Mutuality and Solidarity amid COVID-19: a “Testimonio” from Paraguay

The Reverend David Vargas, DOM President Emeritus and former Global Ministries Co-Executive, shared some time ago that we are involved in our vision and mission as Global Ministries, “because we believe in mutuality in mission, which means the mission is multi-directional, the mission is to everywhere from everywhere. We journey with our sisters and brothers around the world as they journey with us, sharing one another’s hopes, dreams, pain, and joys. The Christian Church (Disciples of Christ) and the United Church of Christ are engaged in one of the most exciting models of church unity, and it is out of that model that we have come together to share in a common witness in mission through Global Ministries.”
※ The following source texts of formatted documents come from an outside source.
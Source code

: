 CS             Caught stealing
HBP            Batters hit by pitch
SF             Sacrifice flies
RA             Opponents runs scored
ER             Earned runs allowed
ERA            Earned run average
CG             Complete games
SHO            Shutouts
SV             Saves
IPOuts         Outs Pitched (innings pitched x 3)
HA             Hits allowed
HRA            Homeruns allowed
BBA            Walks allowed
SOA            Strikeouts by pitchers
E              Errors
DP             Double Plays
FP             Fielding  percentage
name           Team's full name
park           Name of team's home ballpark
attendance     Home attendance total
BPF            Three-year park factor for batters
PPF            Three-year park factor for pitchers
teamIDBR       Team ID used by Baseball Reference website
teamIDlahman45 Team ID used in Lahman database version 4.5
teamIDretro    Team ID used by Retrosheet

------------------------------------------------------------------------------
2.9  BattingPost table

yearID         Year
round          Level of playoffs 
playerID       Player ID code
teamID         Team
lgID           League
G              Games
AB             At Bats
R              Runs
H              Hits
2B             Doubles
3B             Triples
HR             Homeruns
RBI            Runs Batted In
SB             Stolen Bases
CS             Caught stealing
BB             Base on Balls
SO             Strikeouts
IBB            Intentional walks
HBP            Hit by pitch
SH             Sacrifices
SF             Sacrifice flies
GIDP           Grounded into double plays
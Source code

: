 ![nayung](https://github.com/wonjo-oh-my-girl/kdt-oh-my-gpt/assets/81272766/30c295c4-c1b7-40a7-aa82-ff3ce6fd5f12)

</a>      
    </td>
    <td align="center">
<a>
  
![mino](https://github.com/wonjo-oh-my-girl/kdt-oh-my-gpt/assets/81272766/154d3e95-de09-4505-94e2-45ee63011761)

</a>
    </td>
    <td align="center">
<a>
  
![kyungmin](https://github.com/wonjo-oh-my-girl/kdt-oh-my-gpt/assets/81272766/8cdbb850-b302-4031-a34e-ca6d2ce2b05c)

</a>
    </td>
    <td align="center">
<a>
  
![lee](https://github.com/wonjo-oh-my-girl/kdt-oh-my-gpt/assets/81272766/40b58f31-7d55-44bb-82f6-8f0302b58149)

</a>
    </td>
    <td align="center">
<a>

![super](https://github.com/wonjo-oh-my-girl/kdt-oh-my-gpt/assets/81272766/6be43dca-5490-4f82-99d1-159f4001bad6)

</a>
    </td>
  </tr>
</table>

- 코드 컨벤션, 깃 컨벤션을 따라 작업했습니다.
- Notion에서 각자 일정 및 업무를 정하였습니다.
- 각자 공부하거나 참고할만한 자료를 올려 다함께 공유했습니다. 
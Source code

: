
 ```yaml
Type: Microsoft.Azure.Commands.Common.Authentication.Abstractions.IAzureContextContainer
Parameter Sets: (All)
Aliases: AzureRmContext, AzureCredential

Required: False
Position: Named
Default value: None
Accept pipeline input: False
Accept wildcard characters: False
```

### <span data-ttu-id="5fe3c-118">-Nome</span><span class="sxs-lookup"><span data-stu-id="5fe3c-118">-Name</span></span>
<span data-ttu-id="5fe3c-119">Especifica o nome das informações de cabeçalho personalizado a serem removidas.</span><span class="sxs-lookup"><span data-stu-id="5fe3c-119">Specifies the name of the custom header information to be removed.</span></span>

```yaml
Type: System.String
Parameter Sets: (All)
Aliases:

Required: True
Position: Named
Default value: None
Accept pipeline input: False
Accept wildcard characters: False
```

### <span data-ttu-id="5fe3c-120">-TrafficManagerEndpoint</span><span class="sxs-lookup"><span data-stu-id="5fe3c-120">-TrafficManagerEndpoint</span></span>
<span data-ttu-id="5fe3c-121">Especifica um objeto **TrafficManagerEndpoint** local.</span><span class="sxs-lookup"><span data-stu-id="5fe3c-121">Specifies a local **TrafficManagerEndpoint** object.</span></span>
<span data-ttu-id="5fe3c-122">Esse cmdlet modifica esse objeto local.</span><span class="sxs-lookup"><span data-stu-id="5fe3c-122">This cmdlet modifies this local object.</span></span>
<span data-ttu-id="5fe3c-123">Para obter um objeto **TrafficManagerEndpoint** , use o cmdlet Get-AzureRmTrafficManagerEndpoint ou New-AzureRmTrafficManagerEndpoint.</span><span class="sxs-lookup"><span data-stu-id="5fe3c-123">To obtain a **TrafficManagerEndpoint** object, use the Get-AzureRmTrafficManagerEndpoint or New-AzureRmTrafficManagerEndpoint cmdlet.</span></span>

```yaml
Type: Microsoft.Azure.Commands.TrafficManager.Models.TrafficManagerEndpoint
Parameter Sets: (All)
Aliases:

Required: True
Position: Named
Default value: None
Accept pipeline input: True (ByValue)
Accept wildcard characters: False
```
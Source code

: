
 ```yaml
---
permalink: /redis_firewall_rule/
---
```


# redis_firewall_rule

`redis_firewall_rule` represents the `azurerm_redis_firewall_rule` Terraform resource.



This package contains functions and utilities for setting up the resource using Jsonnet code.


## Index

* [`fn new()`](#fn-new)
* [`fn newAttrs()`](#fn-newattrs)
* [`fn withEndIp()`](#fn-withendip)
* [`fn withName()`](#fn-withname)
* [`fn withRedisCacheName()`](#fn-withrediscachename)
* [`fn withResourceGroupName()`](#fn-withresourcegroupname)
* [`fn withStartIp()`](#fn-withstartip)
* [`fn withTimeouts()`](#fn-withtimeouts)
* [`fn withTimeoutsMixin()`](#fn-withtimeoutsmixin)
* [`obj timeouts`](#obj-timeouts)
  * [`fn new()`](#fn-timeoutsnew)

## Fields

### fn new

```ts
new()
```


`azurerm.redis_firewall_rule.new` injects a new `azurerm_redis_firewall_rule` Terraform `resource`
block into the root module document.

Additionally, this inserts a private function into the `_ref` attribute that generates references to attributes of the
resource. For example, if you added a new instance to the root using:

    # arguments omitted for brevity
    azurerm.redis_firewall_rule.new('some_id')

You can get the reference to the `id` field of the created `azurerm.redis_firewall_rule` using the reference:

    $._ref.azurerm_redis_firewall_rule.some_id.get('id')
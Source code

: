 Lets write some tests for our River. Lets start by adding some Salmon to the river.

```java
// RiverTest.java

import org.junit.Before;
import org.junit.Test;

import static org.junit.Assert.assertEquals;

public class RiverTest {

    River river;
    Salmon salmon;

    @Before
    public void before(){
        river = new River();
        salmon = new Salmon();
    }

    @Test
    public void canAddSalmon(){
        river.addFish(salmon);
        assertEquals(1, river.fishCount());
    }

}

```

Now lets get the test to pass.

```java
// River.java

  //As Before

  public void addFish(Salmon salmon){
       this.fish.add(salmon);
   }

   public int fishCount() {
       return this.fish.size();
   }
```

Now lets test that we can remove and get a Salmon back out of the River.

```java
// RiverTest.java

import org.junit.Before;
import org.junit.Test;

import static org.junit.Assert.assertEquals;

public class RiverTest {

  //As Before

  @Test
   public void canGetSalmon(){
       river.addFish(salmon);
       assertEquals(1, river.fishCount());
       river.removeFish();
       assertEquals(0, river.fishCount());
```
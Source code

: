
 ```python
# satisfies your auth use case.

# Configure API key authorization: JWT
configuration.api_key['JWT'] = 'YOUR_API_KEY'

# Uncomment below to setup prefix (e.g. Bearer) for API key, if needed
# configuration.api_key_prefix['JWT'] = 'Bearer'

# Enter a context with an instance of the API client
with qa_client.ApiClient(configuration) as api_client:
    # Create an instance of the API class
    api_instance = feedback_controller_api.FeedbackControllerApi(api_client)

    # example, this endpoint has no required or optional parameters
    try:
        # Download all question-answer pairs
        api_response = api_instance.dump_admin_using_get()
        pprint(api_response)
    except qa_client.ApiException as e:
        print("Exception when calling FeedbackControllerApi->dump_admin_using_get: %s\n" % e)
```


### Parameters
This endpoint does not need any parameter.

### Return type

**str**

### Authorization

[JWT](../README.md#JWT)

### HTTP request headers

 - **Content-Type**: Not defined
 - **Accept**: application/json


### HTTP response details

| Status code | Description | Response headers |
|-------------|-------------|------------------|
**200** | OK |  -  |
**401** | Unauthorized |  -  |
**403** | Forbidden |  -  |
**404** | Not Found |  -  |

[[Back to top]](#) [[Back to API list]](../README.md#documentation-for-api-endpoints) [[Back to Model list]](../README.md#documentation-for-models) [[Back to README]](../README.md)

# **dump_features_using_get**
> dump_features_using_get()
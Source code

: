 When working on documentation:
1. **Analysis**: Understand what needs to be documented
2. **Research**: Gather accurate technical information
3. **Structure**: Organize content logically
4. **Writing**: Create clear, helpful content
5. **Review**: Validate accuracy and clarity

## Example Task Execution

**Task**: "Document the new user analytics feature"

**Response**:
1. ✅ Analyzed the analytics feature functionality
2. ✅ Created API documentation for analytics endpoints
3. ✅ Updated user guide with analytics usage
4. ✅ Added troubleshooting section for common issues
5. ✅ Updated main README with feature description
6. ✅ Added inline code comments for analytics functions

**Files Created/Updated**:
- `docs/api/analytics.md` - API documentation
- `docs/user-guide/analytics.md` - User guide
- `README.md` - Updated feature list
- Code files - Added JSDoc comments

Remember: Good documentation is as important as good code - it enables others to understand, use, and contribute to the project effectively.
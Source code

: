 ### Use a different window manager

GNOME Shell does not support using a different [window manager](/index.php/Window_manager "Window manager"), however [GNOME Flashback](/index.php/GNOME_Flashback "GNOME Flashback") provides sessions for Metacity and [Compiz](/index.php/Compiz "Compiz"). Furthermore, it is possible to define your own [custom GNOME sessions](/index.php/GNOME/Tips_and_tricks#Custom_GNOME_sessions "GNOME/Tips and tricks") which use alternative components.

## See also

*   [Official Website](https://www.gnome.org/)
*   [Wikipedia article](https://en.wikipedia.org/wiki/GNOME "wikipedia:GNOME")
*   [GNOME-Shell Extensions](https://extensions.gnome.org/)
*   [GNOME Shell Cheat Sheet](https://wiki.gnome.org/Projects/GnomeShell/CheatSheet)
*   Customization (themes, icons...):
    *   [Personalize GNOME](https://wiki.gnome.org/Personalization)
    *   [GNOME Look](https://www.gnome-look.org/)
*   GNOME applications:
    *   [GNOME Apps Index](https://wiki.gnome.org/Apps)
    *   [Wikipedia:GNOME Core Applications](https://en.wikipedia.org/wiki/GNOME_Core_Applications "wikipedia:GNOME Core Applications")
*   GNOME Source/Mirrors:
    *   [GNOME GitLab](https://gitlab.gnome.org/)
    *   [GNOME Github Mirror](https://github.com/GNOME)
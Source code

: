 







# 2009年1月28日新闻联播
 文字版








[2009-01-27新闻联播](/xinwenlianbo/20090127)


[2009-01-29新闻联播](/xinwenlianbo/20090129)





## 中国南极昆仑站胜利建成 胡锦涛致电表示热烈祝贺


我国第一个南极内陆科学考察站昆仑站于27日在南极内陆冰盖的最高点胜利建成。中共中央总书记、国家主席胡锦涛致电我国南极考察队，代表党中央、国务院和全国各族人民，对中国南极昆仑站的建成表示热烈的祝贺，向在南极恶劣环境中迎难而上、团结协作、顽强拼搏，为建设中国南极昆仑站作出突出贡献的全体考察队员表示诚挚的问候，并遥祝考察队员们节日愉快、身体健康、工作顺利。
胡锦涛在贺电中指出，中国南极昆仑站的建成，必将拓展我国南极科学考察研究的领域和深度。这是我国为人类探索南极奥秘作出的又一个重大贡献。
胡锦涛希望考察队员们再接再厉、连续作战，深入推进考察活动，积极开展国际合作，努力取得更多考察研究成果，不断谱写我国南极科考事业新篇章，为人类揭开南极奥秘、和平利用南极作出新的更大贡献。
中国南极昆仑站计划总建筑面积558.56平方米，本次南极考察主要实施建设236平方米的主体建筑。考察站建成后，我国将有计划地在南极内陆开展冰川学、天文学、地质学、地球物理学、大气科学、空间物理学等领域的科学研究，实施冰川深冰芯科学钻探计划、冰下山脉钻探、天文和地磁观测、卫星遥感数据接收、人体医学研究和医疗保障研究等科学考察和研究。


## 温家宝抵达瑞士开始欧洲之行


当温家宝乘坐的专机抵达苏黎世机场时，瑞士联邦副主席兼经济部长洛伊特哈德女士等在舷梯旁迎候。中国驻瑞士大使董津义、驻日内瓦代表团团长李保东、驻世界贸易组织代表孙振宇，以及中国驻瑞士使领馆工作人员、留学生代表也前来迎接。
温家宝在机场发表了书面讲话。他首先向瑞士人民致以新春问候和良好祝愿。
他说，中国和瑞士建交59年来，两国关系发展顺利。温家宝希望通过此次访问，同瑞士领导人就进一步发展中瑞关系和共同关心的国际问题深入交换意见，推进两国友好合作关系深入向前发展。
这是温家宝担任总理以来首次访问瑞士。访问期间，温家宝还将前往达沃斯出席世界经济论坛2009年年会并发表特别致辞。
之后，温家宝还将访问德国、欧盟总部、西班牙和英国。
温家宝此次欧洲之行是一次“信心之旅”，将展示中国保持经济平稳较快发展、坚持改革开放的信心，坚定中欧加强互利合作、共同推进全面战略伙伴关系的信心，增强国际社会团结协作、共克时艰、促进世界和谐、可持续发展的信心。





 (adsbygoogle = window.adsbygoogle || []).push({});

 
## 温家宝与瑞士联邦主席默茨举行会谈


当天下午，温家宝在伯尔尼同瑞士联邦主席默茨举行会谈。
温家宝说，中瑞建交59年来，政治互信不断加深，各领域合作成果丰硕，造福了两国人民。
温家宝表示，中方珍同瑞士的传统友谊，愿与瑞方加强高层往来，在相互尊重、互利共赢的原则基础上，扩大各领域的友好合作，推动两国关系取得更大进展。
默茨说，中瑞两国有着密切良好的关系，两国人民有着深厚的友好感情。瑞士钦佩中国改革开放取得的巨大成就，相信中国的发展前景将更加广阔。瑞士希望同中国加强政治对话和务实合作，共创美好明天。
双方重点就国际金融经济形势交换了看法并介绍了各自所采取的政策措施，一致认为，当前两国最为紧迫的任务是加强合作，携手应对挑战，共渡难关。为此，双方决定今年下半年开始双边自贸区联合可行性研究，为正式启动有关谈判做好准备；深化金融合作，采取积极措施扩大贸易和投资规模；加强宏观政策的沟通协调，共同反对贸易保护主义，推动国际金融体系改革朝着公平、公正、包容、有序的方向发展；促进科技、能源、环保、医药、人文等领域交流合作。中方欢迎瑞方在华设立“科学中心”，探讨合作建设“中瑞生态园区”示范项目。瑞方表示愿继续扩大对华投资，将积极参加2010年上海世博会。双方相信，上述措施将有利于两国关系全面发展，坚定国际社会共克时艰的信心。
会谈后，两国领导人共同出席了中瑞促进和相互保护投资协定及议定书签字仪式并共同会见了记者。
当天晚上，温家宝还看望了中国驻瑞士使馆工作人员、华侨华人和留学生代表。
paraguayphoto1.jpgI remembered those words from David as I had an extraordinary conversation with the Reverend Cristóbal Mareco, Executive Director of the Friendship Mission in Paraguay.  The Friendship Mission is one of the ministries sponsored by the Christian Church (Disciples of Christ) in Paraguay.  Cristóbal shared with me an experience of mutuality and multi-directional mission – the the one that goes everywhere from everywhere – in the context of COVID-19.  He told me how the peasants of the Alto Paraná Department, the Itakyry area, are showing solidarity with the urban organizations of Asunción, Paraguay’s Capital City, particularly with Disciples congregations. With the coordination of Friendship Mission, and with the collaboration of the youth groups from the Christian Church (Disciples of Christ) in Paraguay, they receive the agricultural products and keep them in the assembly hall for their distribution.  Once the congregations receive those products, they carry out popular cooking pots for people affected in their daily income due to the Coronavirus pandemic (COVID-19). 

“The poor walk alongside the poor in this pandemic,” said Cristóbal. “While others negotiate and enrich themselves by administering the loans of 1.6 billion dollars that the Government provided in the name of the health emergency,  we are witnesses of the work of humble indigenous peasants, showing their solidarity with us and sharing the fruits of their lands with us, urban people, to supply our needs and to provide for others.” That is a very strong “testimonio” of love and solidarity in a country where large numbers of families—many of whose breadwinners work in the enormous informal economy—are going hungry and penniless as institutions struggle to provide support under a total lock-down. See https://nacla.org/news/2020/04/23/covid-19-change-paraguay

Let’s continue committing “ourselves to discovering and sharing existing new ways to sing the song of faith… hearing, telling, and participating in the story of God’s love in Jesus Christ.” as one of our Global Ministries’ Standing Rules invite us to discern in our experience “from everywhere to everywhere.”  We can be gracefully surprised by what we can find in our way.